Select every line below containing the word "TypedEmitter".

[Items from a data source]
---

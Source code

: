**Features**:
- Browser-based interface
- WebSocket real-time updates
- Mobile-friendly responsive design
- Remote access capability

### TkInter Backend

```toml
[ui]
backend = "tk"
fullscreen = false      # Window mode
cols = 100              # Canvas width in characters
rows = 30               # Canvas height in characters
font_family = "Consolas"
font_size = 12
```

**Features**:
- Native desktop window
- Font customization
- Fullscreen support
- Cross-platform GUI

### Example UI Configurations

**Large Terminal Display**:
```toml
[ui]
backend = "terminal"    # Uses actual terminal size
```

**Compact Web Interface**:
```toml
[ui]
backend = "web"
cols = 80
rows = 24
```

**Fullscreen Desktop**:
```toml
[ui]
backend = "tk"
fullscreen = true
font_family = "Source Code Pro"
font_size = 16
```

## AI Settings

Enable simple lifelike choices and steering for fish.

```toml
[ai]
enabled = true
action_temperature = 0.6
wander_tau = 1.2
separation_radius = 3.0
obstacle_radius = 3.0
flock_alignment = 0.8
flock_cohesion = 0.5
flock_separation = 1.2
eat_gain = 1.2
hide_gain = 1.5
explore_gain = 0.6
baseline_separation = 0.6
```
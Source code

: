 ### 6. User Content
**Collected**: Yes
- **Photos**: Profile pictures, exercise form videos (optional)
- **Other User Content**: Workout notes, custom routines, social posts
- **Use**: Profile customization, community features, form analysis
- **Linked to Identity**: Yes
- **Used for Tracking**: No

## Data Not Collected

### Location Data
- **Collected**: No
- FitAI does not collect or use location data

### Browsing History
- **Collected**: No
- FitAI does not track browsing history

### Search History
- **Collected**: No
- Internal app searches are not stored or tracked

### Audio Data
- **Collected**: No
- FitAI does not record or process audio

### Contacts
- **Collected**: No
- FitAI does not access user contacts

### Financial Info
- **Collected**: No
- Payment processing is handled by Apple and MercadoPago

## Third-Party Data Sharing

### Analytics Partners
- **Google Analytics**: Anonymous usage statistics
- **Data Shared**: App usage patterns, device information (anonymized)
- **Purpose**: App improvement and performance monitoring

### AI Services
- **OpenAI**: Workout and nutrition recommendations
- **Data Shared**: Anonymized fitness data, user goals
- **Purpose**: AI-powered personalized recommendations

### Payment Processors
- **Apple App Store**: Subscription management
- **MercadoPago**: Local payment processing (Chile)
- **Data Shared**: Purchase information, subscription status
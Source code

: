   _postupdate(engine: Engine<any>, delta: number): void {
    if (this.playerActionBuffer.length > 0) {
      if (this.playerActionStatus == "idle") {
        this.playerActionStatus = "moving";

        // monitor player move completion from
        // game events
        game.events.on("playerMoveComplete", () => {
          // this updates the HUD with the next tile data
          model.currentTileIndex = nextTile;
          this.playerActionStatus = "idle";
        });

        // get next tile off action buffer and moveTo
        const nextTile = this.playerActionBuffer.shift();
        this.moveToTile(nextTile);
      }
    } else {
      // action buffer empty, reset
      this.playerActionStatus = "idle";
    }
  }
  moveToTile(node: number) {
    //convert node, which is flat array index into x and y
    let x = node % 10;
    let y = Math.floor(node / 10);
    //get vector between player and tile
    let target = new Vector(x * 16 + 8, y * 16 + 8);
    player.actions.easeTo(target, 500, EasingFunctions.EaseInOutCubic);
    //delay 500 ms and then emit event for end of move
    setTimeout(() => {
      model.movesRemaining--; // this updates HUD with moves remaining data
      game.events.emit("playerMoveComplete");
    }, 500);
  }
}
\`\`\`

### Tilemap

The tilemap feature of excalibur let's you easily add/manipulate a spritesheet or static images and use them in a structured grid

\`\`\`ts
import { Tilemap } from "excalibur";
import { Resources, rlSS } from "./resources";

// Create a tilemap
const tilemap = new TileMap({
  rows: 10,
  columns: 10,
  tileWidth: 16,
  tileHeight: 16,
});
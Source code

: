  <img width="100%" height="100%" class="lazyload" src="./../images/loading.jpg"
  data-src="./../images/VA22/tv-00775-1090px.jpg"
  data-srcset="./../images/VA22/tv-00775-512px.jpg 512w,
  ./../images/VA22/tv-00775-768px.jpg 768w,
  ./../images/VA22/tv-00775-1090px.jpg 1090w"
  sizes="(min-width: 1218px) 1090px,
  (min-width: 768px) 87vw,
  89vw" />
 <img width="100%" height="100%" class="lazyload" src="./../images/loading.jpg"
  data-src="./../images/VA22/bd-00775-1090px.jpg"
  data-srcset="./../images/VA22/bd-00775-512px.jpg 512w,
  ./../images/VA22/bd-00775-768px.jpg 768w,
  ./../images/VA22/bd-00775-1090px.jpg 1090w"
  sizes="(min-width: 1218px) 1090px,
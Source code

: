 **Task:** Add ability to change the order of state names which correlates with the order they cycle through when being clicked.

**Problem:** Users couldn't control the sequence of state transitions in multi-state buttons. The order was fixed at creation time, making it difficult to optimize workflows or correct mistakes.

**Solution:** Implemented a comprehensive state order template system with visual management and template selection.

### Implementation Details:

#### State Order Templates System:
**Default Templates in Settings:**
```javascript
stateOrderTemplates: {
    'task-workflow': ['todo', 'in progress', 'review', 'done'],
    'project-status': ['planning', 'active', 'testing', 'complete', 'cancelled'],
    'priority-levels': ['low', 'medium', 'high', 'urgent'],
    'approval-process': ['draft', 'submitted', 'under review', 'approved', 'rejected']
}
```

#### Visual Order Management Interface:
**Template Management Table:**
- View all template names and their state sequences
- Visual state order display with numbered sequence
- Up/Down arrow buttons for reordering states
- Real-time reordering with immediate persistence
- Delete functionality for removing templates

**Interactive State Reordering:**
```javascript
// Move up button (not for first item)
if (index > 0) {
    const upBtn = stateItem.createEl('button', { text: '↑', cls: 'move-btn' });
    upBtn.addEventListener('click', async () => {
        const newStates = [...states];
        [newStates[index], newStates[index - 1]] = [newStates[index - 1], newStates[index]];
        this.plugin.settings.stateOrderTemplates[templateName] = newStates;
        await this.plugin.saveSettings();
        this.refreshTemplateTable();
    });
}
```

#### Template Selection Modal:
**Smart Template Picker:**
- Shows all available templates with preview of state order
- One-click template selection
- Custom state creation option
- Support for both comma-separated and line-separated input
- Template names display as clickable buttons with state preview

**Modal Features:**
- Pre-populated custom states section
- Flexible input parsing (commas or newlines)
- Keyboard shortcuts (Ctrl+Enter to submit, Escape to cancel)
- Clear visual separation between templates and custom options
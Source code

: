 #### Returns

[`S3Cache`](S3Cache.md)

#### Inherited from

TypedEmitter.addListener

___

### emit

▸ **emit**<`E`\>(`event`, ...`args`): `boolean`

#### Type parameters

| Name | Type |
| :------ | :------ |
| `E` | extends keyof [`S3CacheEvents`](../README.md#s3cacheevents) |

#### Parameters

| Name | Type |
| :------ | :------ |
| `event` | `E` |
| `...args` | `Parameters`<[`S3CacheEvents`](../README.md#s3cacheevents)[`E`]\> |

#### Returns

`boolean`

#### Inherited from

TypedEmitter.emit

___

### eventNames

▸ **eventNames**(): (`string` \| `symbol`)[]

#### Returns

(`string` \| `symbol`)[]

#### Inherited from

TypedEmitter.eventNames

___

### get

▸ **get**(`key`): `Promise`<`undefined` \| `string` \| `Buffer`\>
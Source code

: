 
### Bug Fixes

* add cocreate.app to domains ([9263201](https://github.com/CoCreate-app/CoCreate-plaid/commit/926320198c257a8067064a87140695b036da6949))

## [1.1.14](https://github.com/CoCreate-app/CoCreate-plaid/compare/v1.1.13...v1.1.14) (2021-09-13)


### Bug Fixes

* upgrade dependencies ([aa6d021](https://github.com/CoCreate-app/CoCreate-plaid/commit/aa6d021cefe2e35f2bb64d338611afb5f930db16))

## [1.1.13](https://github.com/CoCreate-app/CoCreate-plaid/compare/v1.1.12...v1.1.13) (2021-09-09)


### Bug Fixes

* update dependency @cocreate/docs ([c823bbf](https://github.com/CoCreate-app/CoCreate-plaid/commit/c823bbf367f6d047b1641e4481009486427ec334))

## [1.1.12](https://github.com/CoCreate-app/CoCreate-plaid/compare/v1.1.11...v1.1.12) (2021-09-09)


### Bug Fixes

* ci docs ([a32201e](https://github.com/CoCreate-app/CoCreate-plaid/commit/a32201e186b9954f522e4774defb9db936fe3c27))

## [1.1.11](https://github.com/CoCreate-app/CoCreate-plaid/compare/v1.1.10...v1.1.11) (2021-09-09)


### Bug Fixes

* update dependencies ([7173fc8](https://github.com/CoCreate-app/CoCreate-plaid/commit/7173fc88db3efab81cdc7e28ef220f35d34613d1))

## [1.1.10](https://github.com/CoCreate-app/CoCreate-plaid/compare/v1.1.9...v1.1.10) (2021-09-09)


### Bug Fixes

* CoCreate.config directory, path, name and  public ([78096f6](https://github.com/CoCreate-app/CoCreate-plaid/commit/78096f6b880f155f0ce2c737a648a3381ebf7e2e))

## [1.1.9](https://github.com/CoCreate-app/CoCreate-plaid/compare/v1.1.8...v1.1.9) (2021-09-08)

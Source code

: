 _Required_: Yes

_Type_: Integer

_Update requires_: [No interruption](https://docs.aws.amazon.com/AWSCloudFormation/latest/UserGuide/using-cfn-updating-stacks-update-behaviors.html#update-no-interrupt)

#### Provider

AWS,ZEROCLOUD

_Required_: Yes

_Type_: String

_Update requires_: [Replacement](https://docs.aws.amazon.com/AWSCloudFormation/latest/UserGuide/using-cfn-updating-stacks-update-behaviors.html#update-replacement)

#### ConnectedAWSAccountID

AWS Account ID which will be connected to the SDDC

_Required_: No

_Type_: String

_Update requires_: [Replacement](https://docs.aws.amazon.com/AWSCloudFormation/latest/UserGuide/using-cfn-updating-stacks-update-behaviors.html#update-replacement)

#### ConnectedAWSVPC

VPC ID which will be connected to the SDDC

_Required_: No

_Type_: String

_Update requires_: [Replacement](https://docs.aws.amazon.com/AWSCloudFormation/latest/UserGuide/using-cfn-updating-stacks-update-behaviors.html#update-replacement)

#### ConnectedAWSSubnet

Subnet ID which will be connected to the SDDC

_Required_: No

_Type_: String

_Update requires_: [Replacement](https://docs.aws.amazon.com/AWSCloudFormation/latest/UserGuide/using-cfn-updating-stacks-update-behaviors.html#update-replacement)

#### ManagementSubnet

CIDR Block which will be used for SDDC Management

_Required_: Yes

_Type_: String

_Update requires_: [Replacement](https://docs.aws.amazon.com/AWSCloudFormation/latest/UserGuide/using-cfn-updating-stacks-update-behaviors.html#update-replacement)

---

### Task answer
TypedEmitter.addListener
TypedEmitter.emit
TypedEmitter.eventNames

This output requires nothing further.